What needs to be done:
Work through the listing below and give again exactly the lines from the one with "3. You can now" to the one with "usages_count | usages", both ends included. All other lines and all pictures stay out.

Material for the task:
:::
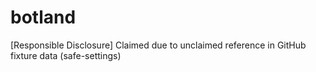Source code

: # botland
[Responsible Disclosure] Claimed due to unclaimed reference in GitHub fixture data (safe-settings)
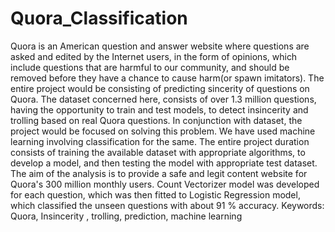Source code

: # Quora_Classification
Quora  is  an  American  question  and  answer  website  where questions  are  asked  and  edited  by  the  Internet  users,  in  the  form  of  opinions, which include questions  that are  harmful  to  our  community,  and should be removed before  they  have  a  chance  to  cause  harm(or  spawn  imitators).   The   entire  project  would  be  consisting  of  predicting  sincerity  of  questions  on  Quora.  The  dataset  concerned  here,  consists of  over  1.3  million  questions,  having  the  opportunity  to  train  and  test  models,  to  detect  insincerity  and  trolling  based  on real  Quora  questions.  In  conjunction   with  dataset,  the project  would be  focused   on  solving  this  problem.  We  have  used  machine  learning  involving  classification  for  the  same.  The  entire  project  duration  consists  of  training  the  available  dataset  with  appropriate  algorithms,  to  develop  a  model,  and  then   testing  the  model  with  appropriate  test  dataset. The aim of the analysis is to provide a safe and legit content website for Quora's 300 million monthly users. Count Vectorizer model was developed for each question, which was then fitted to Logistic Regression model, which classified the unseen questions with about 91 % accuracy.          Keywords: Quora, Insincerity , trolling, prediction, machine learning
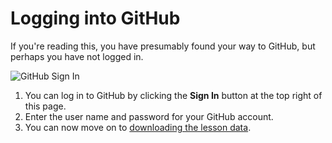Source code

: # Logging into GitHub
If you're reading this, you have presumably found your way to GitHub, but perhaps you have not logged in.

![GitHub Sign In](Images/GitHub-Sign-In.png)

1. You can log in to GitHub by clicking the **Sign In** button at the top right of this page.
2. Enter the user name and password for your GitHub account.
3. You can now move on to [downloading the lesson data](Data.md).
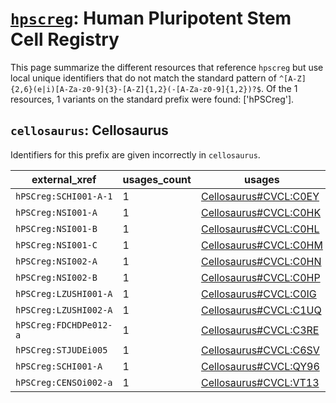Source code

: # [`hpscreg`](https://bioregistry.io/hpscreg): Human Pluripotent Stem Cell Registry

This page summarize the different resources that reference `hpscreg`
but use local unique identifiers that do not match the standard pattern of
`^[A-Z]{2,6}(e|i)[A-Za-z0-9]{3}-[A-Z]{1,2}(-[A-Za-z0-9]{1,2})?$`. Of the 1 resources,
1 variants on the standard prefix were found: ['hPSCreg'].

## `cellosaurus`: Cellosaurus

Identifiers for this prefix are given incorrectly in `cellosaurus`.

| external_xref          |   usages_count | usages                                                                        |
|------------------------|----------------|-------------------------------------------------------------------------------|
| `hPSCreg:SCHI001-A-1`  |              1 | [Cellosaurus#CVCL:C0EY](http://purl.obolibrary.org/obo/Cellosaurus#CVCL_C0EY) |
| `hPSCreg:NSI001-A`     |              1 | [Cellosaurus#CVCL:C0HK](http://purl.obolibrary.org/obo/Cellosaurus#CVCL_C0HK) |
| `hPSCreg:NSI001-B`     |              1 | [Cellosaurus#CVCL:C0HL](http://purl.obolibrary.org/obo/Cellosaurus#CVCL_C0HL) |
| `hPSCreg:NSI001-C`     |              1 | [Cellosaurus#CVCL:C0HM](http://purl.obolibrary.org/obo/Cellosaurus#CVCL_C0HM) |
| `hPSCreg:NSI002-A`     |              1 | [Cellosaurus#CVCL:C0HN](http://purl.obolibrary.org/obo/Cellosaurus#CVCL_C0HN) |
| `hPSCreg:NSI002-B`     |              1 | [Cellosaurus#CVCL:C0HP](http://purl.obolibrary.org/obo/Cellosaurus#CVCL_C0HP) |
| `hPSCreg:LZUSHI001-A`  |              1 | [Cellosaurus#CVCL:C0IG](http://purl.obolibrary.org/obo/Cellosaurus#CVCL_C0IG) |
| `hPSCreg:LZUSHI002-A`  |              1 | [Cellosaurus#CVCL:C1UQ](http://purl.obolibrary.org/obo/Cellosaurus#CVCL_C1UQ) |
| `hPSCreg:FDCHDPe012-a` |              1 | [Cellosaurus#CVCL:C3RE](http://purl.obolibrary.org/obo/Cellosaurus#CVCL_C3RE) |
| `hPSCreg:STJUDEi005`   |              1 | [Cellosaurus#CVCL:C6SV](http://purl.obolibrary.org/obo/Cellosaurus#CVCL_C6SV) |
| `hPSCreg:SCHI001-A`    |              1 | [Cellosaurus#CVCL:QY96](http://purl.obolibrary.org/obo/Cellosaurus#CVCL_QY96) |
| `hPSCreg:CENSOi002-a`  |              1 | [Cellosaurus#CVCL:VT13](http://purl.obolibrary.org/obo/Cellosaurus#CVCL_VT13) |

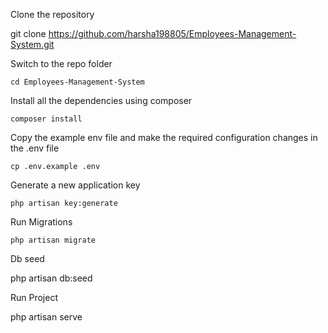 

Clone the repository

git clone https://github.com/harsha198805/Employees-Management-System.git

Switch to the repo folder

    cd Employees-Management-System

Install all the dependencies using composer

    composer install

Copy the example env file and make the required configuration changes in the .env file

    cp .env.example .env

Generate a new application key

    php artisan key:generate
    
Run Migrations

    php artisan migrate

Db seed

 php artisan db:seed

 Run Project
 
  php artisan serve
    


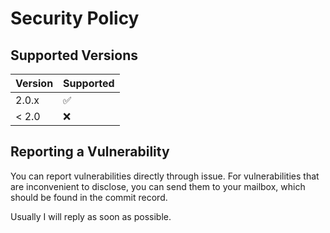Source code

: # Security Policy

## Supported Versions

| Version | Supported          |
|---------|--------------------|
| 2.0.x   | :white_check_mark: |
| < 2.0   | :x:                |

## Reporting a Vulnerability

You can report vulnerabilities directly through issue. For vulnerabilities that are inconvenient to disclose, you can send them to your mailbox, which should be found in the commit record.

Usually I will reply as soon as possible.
:::
Solved problem:
3. You can now move on to [downloading the lesson data](Data.md).
Source code

: # [`hpscreg`](https://bioregistry.io/hpscreg): Human Pluripotent Stem Cell Registry

This page summarize the different resources that reference `hpscreg`
but use local unique identifiers that do not match the standard pattern of
`^[A-Z]{2,6}(e|i)[A-Za-z0-9]{3}-[A-Z]{1,2}(-[A-Za-z0-9]{1,2})?$`. Of the 1 resources,
1 variants on the standard prefix were found: ['hPSCreg'].

## `cellosaurus`: Cellosaurus

Identifiers for this prefix are given incorrectly in `cellosaurus`.

| external_xref          |   usages_count | usages                                                                        |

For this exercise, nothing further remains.